SOLiD from Life Technologies
Choosing the SOLiD import will open the dialog shown in figure 6.7.
Figure 6.7: Importing data from SOLiD from Applied Biosystems.
The file format accepted is the csfasta format which is the color space version of fasta format. If you want to import quality scores, a qual files should also be provided. The reads in a csfasta file look like this:
>2_14_26_F3 T011213122200221123032111221021210131332222101 >2_14_192_F3 T110021221100310030120022032222111321022112223 >2_14_233_F3 T011001332311121212312022310203312201132111223 >2_14_294_F3 T213012132300000021323212232.03300033102330332All reads start with a T which specifies the right phasing of the color sequence.
If a reads has a .
as you can see in the last read in the example above, it means that the color calling was ambiguous (this would have been an N
if we were in base space). In this case, the Workbench simply cuts off the rest of the read, since there is no way to know the right phase of the rest of the colors in the read. If the read starts with a dot, it is not imported. If all reads start with a dot, a warning dialog will be displayed.
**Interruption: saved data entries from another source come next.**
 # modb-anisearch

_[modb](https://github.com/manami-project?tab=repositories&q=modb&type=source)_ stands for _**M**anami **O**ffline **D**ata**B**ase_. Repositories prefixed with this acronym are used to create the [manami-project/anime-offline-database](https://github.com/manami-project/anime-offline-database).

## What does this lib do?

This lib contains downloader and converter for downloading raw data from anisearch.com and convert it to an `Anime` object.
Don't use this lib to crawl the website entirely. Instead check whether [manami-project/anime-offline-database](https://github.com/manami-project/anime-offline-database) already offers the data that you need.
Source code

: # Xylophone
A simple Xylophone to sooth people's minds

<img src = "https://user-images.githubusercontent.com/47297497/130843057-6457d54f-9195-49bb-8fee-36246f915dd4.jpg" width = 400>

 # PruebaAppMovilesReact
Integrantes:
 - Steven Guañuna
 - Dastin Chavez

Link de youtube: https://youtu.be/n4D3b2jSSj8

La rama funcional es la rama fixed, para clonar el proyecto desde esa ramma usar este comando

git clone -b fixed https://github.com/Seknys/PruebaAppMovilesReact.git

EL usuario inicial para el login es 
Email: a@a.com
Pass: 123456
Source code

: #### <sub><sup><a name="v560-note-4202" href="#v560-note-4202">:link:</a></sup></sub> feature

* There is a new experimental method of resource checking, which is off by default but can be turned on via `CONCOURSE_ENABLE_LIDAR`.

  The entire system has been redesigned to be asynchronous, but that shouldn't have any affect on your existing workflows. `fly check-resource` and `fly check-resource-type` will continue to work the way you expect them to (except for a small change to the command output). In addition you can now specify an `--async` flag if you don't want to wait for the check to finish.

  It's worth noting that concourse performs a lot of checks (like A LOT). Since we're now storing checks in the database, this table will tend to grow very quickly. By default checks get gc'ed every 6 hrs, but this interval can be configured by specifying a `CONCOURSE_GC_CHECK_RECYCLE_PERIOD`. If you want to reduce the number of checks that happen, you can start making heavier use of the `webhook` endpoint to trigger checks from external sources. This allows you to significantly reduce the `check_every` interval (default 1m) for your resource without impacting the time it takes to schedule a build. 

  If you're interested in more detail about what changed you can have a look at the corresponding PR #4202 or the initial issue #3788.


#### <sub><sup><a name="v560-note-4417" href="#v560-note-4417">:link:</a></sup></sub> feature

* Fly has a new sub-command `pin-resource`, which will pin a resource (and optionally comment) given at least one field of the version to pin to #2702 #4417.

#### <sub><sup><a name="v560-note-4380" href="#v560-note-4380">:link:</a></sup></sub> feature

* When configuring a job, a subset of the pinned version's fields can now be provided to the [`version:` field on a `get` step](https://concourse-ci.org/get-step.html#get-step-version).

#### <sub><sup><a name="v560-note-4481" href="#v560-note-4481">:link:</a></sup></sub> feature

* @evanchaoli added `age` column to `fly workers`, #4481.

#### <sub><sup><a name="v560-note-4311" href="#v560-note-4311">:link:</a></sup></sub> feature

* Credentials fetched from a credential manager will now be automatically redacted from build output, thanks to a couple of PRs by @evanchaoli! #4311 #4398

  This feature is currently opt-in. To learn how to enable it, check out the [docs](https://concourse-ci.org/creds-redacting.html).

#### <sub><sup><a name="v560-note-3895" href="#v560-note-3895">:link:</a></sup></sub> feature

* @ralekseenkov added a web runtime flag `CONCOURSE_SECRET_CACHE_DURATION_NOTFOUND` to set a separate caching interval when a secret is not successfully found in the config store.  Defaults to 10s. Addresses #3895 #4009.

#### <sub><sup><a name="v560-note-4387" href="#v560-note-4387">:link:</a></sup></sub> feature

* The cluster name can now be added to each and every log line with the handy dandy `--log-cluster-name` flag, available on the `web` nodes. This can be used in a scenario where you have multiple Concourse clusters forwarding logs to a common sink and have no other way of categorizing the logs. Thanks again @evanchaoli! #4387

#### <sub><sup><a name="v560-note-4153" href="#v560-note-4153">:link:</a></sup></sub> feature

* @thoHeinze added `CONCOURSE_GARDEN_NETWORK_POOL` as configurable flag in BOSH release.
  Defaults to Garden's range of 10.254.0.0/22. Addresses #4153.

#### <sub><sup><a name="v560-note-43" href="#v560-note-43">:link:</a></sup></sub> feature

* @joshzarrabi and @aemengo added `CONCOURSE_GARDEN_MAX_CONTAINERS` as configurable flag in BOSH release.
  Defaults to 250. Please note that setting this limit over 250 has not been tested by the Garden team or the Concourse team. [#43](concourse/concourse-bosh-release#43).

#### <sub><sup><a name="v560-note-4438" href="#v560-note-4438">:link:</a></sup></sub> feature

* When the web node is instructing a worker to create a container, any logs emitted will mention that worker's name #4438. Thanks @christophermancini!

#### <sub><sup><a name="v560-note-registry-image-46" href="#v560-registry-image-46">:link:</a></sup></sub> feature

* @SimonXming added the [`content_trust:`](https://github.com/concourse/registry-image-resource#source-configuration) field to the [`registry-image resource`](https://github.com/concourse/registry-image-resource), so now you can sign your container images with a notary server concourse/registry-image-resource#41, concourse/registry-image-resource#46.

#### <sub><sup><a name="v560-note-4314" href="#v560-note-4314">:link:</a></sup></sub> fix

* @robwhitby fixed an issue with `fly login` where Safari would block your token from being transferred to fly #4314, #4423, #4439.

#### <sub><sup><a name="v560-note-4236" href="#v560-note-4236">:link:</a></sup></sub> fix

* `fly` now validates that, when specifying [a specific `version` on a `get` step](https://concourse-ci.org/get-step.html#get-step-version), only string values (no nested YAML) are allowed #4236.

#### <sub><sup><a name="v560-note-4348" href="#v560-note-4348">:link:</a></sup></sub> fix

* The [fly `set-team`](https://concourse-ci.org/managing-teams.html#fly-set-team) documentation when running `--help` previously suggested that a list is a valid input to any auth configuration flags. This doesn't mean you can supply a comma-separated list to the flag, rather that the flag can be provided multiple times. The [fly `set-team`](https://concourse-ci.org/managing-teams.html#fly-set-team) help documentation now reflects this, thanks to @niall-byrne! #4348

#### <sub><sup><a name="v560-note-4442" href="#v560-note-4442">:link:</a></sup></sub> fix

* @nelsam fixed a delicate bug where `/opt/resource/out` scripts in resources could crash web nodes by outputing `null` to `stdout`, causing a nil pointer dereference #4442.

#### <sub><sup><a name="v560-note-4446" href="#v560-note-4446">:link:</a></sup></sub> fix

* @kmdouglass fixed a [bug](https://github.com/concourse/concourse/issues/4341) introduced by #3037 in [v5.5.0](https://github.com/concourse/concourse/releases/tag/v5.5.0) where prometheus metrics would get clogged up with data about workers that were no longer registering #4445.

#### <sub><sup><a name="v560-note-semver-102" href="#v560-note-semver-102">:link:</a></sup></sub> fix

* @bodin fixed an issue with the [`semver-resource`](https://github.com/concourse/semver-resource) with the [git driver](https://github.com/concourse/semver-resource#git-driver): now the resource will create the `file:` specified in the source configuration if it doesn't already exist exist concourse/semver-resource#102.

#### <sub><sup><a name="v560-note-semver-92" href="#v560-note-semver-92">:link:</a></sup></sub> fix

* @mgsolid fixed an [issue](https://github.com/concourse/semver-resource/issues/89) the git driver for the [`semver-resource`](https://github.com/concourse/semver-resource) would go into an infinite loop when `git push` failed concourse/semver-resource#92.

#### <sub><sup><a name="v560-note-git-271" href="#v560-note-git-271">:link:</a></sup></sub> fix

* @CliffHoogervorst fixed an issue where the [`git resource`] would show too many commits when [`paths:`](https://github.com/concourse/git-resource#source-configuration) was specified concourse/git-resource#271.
In the quality file, the equivalent value is -1
, and this will also cause the read to be clipped.
When the example above is imported into the Workbench, it looks as shown in figure 6.8.
Figure 6.8: Importing data from SOLiD from Applied Biosystems. Note that the fourth read is cut off so that the color following the dot are not included
For more information about color space, please see Color space.
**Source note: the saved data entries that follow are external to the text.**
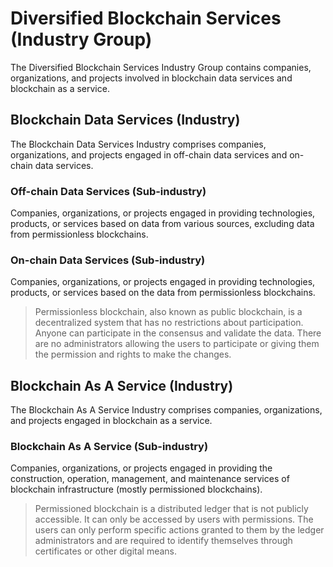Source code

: # Diversified Blockchain Services (Industry Group)

The Diversified Blockchain Services Industry Group contains companies, organizations, and projects involved in blockchain data services and blockchain as a service.



## Blockchain Data Services (Industry)

The Blockchain Data Services Industry comprises companies, organizations, and projects engaged in off-chain data services and on-chain data services.

### Off-chain Data Services (Sub-industry)

Companies, organizations, or projects engaged in providing technologies, products, or services based on data from various sources, excluding data from permissionless blockchains.

### On-chain Data Services (Sub-industry)

Companies, organizations, or projects engaged in providing technologies, products, or services based on the data from permissionless blockchains.

> Permissionless blockchain, also known as public blockchain, is a decentralized system that has no restrictions about participation. Anyone can participate in the consensus and validate the data. There are no administrators allowing the users to participate or giving them the permission and rights to make the changes.





## Blockchain As A Service (Industry)

The Blockchain As A Service Industry comprises companies, organizations, and projects engaged in blockchain as a service.

### Blockchain As A Service (Sub-industry)

Companies, organizations, or projects engaged in providing the construction, operation, management, and maintenance services of blockchain infrastructure (mostly permissioned blockchains).

> Permissioned blockchain is a distributed ledger that is not publicly accessible. It can only be accessed by users with permissions. The users can only perform specific actions granted to them by the ledger administrators and are required to identify themselves through certificates or other digital means.

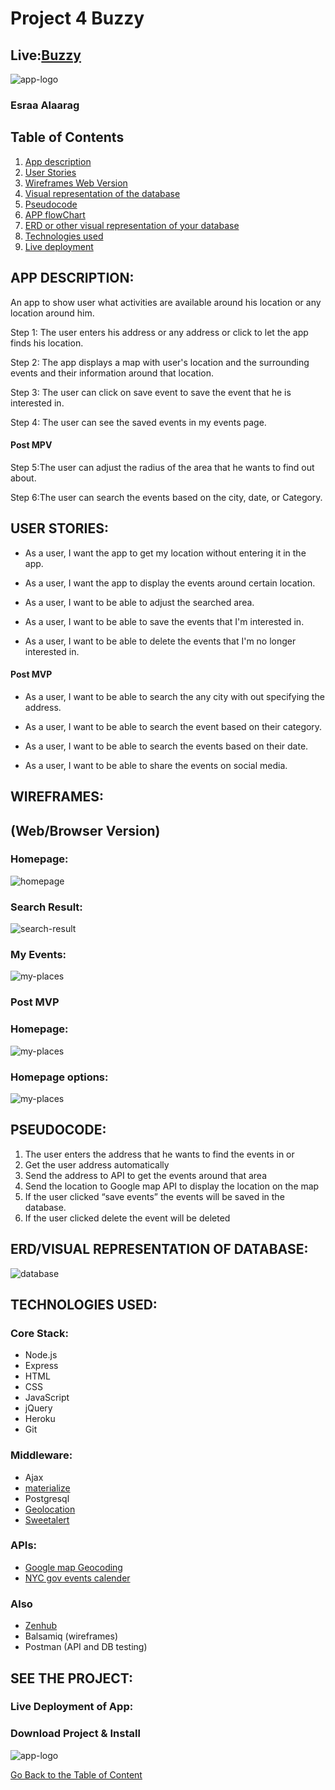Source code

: <a name="goback"># Project 4 Buzzy## Live:[Buzzy](https://buzzy-nyc.herokuapp.com/)![app-logo](./images/logo.png)</a> ### Esraa Alaarag ## Table of Contents1. [App description](#appdescription)2. [User Stories](#userstories)3. [Wireframes Web Version](#wireframesweb)4. [Visual representation of the database](#database)5. [Pseudocode](#pseudocode)6. [APP flowChart](#workflow)7. [ERD or other visual representation of your database](#database)8. [Technologies used](#technologies)9. [Live deployment](#project)<a name="appdescription">## APP DESCRIPTION:An app to show user what activities are available around his location or any location around him.Step 1: The user enters his address or any address or click to let the app finds his location. Step 2: The app displays a map with user's location and the surrounding events and their information around that location. Step 3: The user can click on save event to save the event that he is interested in.Step 4: The user can see the saved events in my events page.#### Post MPVStep 5:The user can adjust the radius of the area that he wants to find out about.Step 6:The user can search the events based on the city, date, or Category.</a><a name="userstories">## USER STORIES:- As a user, I want the app to get my location without entering it in the app.- As a user, I want the app to display the events around certain location.- As a user, I want to be able to adjust the searched area.- As a user, I want to be able to save the events that I'm interested in.- As a user, I want to be able to delete the events that I'm no longer interested in.#### Post MVP- As a user, I want to be able to search the any city with out specifying the address.- As a user, I want to be able to search the event based on their category.- As a user, I want to be able to search the events based on their date.- As a user, I want to be able to share the events on social media.<a name="wireframesweb">## WIREFRAMES:## (Web/Browser Version)### Homepage:![homepage](./images/homepage.png)### Search Result:![search-result](./images/results.png)### My Events:![my-places](./images/events.png)### Post MVP### Homepage:![my-places](./images/mpvhomepage1.png)### Homepage options:![my-places](./images/mpvhomepage2.png)</a><a name="pseudocode">## PSEUDOCODE:1. The user enters the address that he wants to find the events in	or2. Get the user address automatically3. Send the address to API to get the events around that area4. Send the location to Google map API to display the location on the map 5. If the user clicked “save events” the events will be saved in the database.6. If the user clicked delete the event will be deleted<a name="database"> ## ERD/VISUAL REPRESENTATION OF DATABASE:![database](./images/database.png)</a><a name="technologies"> ## TECHNOLOGIES USED:### Core Stack:- Node.js- Express- HTML- CSS- JavaScript- jQuery- Heroku- Git### Middleware:- Ajax- [materialize](http://materializecss.com/)- Postgresql- [Geolocation](https://www.w3schools.com/html/html5_geolocation.asp)- [Sweetalert](http://t4t5.github.io/sweetalert/)### APIs:- [Google map Geocoding](https://developers.google.com/maps/documentation/javascript/geocoding)- [NYC gov events calender](https://dev-mgmt.cityofnewyork.us/docs/calendar/v1)### Also- [Zenhub](https://github.com/Esraa-Alaarag/Buzzy#boards?repos=94136891)- Balsamiq (wireframes)- Postman (API and DB testing)</a><a name="project">## SEE THE PROJECT:### Live Deployment of App: ### Download Project & Install![app-logo](./images/logo.png)</a>[Go Back to the Table of Content](#goback)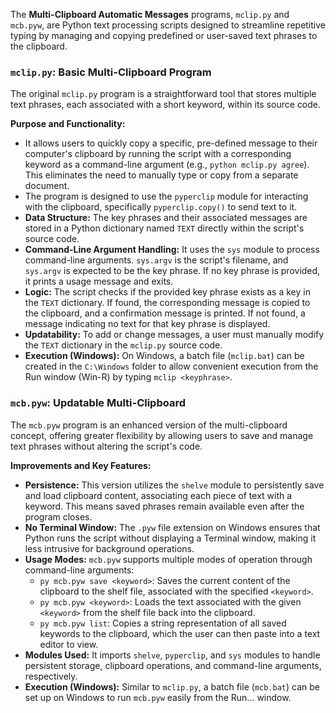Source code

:The **Multi-Clipboard Automatic Messages** programs, `mclip.py` and `mcb.pyw`, are Python text processing scripts designed to streamline repetitive typing by managing and copying predefined or user-saved text phrases to the clipboard.

### `mclip.py`: Basic Multi-Clipboard Program

The original `mclip.py` program is a straightforward tool that stores multiple text phrases, each associated with a short keyword, within its source code.

**Purpose and Functionality:**
*   It allows users to quickly copy a specific, pre-defined message to their computer's clipboard by running the script with a corresponding keyword as a command-line argument (e.g., `python mclip.py agree`). This eliminates the need to manually type or copy from a separate document.
*   The program is designed to use the `pyperclip` module for interacting with the clipboard, specifically `pyperclip.copy()` to send text to it.
*   **Data Structure:** The key phrases and their associated messages are stored in a Python dictionary named `TEXT` directly within the script's source code.
*   **Command-Line Argument Handling:** It uses the `sys` module to process command-line arguments. `sys.argv` is the script's filename, and `sys.argv` is expected to be the key phrase. If no key phrase is provided, it prints a usage message and exits.
*   **Logic:** The script checks if the provided key phrase exists as a key in the `TEXT` dictionary. If found, the corresponding message is copied to the clipboard, and a confirmation message is printed. If not found, a message indicating no text for that key phrase is displayed.
*   **Updatability:** To add or change messages, a user must manually modify the `TEXT` dictionary in the `mclip.py` source code.
*   **Execution (Windows):** On Windows, a batch file (`mclip.bat`) can be created in the `C:\Windows` folder to allow convenient execution from the Run window (Win-R) by typing `mclip <keyphrase>`.

### `mcb.pyw`: Updatable Multi-Clipboard

The `mcb.pyw` program is an enhanced version of the multi-clipboard concept, offering greater flexibility by allowing users to save and manage text phrases without altering the script's code.

**Improvements and Key Features:**
*   **Persistence:** This version utilizes the `shelve` module to persistently save and load clipboard content, associating each piece of text with a keyword. This means saved phrases remain available even after the program closes.
*   **No Terminal Window:** The `.pyw` file extension on Windows ensures that Python runs the script without displaying a Terminal window, making it less intrusive for background operations.
*   **Usage Modes:** `mcb.pyw` supports multiple modes of operation through command-line arguments:
    *   `py mcb.pyw save <keyword>`: Saves the current content of the clipboard to the shelf file, associated with the specified `<keyword>`.
    *   `py mcb.pyw <keyword>`: Loads the text associated with the given `<keyword>` from the shelf file back into the clipboard.
    *   `py mcb.pyw list`: Copies a string representation of all saved keywords to the clipboard, which the user can then paste into a text editor to view.
*   **Modules Used:** It imports `shelve`, `pyperclip`, and `sys` modules to handle persistent storage, clipboard operations, and command-line arguments, respectively.
*   **Execution (Windows):** Similar to `mclip.py`, a batch file (`mcb.bat`) can be set up on Windows to run `mcb.pyw` easily from the Run... window.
In addition to the native csfasta format used by SOLiD, you can also input data in fastq format. This is particularly useful for data downloaded from the Sequence Read Archive at NCBI (http://www.ncbi.nlm.nih.gov/Traces/sra/). An example of a SOLiD fastq file is shown here with both quality scores and the color space encoding:
@SRR016056.1.1 AMELIA_20071210_2_YorubanCGB_Frag_16bit_2_51_130.1 length=50 T31000313121310211022312223311212113022121201332213 +SRR016056.1.1 AMELIA_20071210_2_YorubanCGB_Frag_16bit_2_51_130.1 length=50 !*%;2'%%050%'0'3%%5*.%%%),%%%%&%%%%%%'%%%%%'%%3+%%% @SRR016056.2.1 AMELIA_20071210_2_YorubanCGB_Frag_16bit_2_51_223.1 length=50 T20002201120021211012010332211122133212331221302222 +SRR016056.2.1 AMELIA_20071210_2_YorubanCGB_Frag_16bit_2_51_223.1 length=50 !%%)%'))'&'%(((&%/&)%+(%%%&%%%%%%%%%%%%%%%+%%%%%%+'
For all formats, compressed data in gzip format is also supported (.gz).
The General options to the left are:
- Paired reads. When you import paired data, two different protocols are supported:
- Mate-pair. For mate-pair data, the reads should be in two files with
_F3
and_R3
in front of the the file extension. The orientation of the reads is expected to be forward-forward. - Paired-end. For paired-end data, the reads should be in two files with
_F3
and_F5-P2
or_F5-BC
. The orientation is expected to be forward-reverse.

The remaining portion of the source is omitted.